Wallace: “Too late. I’m laying siege to York.”

Me: All right, fine, but what’s your end goal here? You could conquer England, but then you’d simply have reversed Scotland and England’s roles in this inherently poisonous political relationship. You could kill Evil King Longshanks, but who would replace him? You could destroy England’s military might, but you’d only be sowing the seeds of resentment for future conflicts. Short of all-out genocide of Englishmen, I don’t really see how this accomplishes –

Wallace: “I just sacked a peaceful city and executed its governor.”

Me: DUDE. What the hey?

French Princess: “DUDE. What the hey? Also, Evil King Longshanks is offering you peace, and a heck of a lot of gold and land, which you could surely use to improve Scotland’s condition, if you’ll stop this war of aggression.”

Wallace: “When I was a kid, I saw a whole bunch of Scottish nobles who had been hung by Evil King Longshanks. Therefore, no peace.”

French Princess: “I can already feel myself falling hopelessly in love with you.”

Me: DUDE. What the hey?

French Princess [to Evil King Longshanks]: “William Wallace is 100% man, and refuses your offer of peace."

Evil King Longshanks: “No matter. Because I am So Very Evil, I have asked some allies to come here to help me repel Wallace’s senseless war of aggression against England.”

French Princess: “[gasp] How could you be so evil?”

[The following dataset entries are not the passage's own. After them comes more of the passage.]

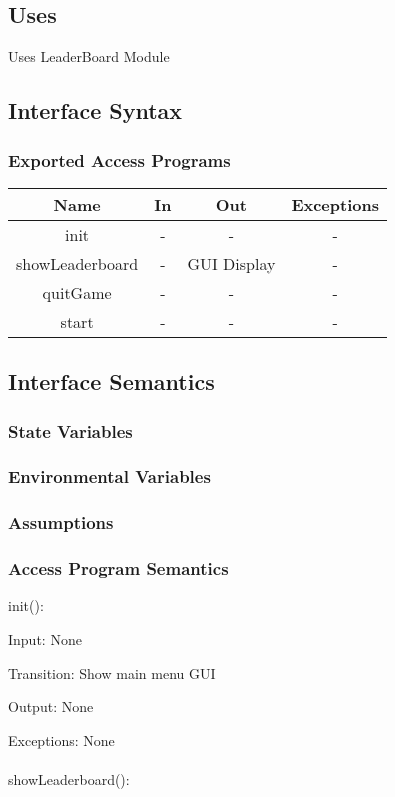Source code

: \documentclass[12,english]{article}
\begin{document}
\subsection{Uses}
Uses LeaderBoard Module
		\subsection{Interface Syntax}
		\subsubsection{Exported Access Programs}
		\begin{tabular}[pos]{|c|c|c|c|}
			
			\hline
			\textbf{Name}& \textbf{In} & \textbf{Out} & \textbf{Exceptions} \\ \hline
			init & - & - & -\\ \hline
			showLeaderboard & - & GUI Display & -\\ \hline
			quitGame & - & - & - \\ \hline
			start & - & - & -\\ \hline
			

		\end{tabular}
		
		\subsection{Interface Semantics}
		\subsubsection{State Variables}
		\subsubsection{Environmental Variables}
		\subsubsection{Assumptions}
    	
		
		\subsubsection{Access Program Semantics}
		init():
		
		Input: None
		
		Transition: Show main menu GUI
		
		Output: None
		
		Exceptions: None\\
		\\
        showLeaderboard():
		
\end{document}
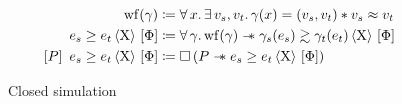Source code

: \begin{figure}[tp]
    \begin{align*}
    		\wf{\gamma}
    		&\coloneqq
    		\forall x \ldotp
    		\exists v_s, v_t \ldotp
    		\gamma (x) = (v_s, v_t) \iSep
    		v_s \iSimilar v_t
    	\\
    		\iCsimv[\Chi]{\Phi}{e_s}{e_t}
    		&\coloneqq
    		\forall \gamma \ldotp
    		\wf{\gamma} \iSepImp
    		\iSimv[\Chi]{\Phi}{\gamma_s (e_s)}{\gamma_t (e_t)}
    	\\
    	   \iCsimvHoare[\Chi]{P}{\Phi}{e_s}{e_t}
    	   &\coloneqq
    	   \iPersistent \left( P \iSepImp \iCsimv[\Chi]{\Phi}{e_s}{e_t} \right)
    \end{align*}
    \caption{Closed simulation}
    \label{fig:csim}
\end{figure}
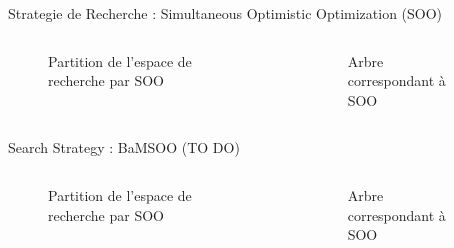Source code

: \begin{frame}{Strategie de Recherche : Simultaneous Optimistic Optimization (SOO)}
    \begin{columns}
        \begin{column}[t]{0.5\textwidth} 
            \begin{figure}
                \centering
                
                \caption{Partition de l'espace de recherche par SOO}
            \end{figure} 
     
            \end{column}
                 
            \begin{column}[t]{0.5\textwidth}
                \begin{figure}
                    \centering
                    
                    \caption{Arbre correspondant à SOO}
                \end{figure} 
            \end{column}
                 
    \end{columns}

\end{frame}

\begin{frame}{Search Strategy : BaMSOO (TO DO)}
    \begin{columns}
        \begin{column}[t]{0.5\textwidth} 
            \begin{figure}
                \centering
                
                \caption{Partition de l'espace de recherche par SOO}
            \end{figure} 
     
            \end{column}
                 
            \begin{column}[t]{0.5\textwidth}
                \begin{figure}
                    \centering
                    
                    \caption{Arbre correspondant à SOO}
                \end{figure} 
            \end{column}
                 
    \end{columns}
\end{frame}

Me: Okay, Longshanks is definitely no Thomas Jefferson, but what is he supposed to do otherwise?

Scottish Nobles [to Wallace]: “Longshanks offered us peace, land and gold if we turn you over to him to be tried for your crimes, but after consulting with each other, we’ve decided the best thing to do is fight with you against overwhelming odds and the prospect of slavery and cultural destruction if we’re defeated.”

William Wallace: “All right, let’s do this!”

Scottish Nobles: “Jk.”

William Wallace: “I am going to do the only rational thing and start bludgeoning you all to death in your beds.”

Robert the Bruce: “I am wracked with guilt, because I am so clearly in the wrong, and Wallace is so clearly in the right.”

Me: I am so confused by Scottish ethics right now.

English lords: “We captured and killed Wallace, and Evil King Longshanks is dead. Robert the Bruce, we’ll let you be king of all Scotland (which, you’ll recall, was occupied at the beginning of this movie, and is now FREE ENOUGH ALREADY) if you’ll just make peace with us.”

Robert the Bruce: “I fling my sword at you in defiance!”

[Unseen battle in which thousands of Scottish and English die for…why again?]

William Wallace: “They fought like warrior-poets. They fought like Scotsmen.”

Me: Warrior-poets? What the heck is a warrior-poet? Did any Scotsman recite any poetry at all in this entire three-hour movie? And how does Wallace know what happened? He’s dead!

This would be funnier if I could stop thinking about how much Wallace resembles the SPLM, Longshanks resembles Omar al-Bashir, and York resembles Heglig.


For Bob and Matt: “Revolution is the great and only legitimate and just war, the war of the oppressed against the oppressors.”